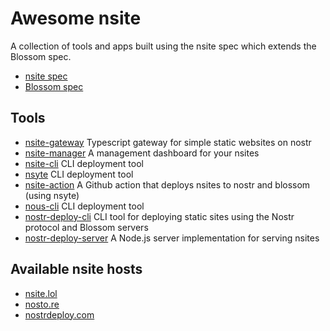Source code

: # Awesome nsite
A collection of tools and apps built using the nsite spec which extends the Blossom spec.

- [nsite spec](https://github.com/hzrd149/nips/blob/nsite/nsite.md)
- [Blossom spec](https://github.com/hzrd149/blossom)

## Tools

- [nsite-gateway](https://github.com/hzrd149/nsite-gateway) Typescript gateway for simple static websites on nostr
- [nsite-manager](https://github.com/hzrd149/nsite-manager) A management dashboard for your nsites
- [nsite-cli](https://github.com/flox1an/nsite-cli) CLI deployment tool
- [nsyte](https://github.com/sandwichfarm/nsyte) CLI deployment tool
- [nsite-action](https://github.com/sandwichfarm/nsite-action) A Github action that deploys nsites to nostr and blossom (using nsyte)
- [nous-cli](https://gitlab.com/soapbox-pub/nous-cli) CLI deployment tool
- [nostr-deploy-cli](https://github.com/sepehr-safari/nostr-deploy-cli) CLI tool for deploying static sites using the Nostr protocol and Blossom servers
- [nostr-deploy-server](https://github.com/sepehr-safari/nostr-deploy-server) A Node.js server implementation for serving nsites

## Available nsite hosts

- [nsite.lol](https://nsite.lol)
- [nosto.re](https://nosto.re)
- [nostrdeploy.com](https://nostrdeploy.com)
__________
WORK REQUIRED
Starting from the records above, filter out all lines except those containing the word "sepehr".

FINAL ANSWER
- [nostr-deploy-cli](https://github.com/sepehr-safari/nostr-deploy-cli) CLI tool for deploying static sites using the Nostr protocol and Blossom servers
- [nostr-deploy-server](https://github.com/sepehr-safari/nostr-deploy-server) A Node.js server implementation for serving nsites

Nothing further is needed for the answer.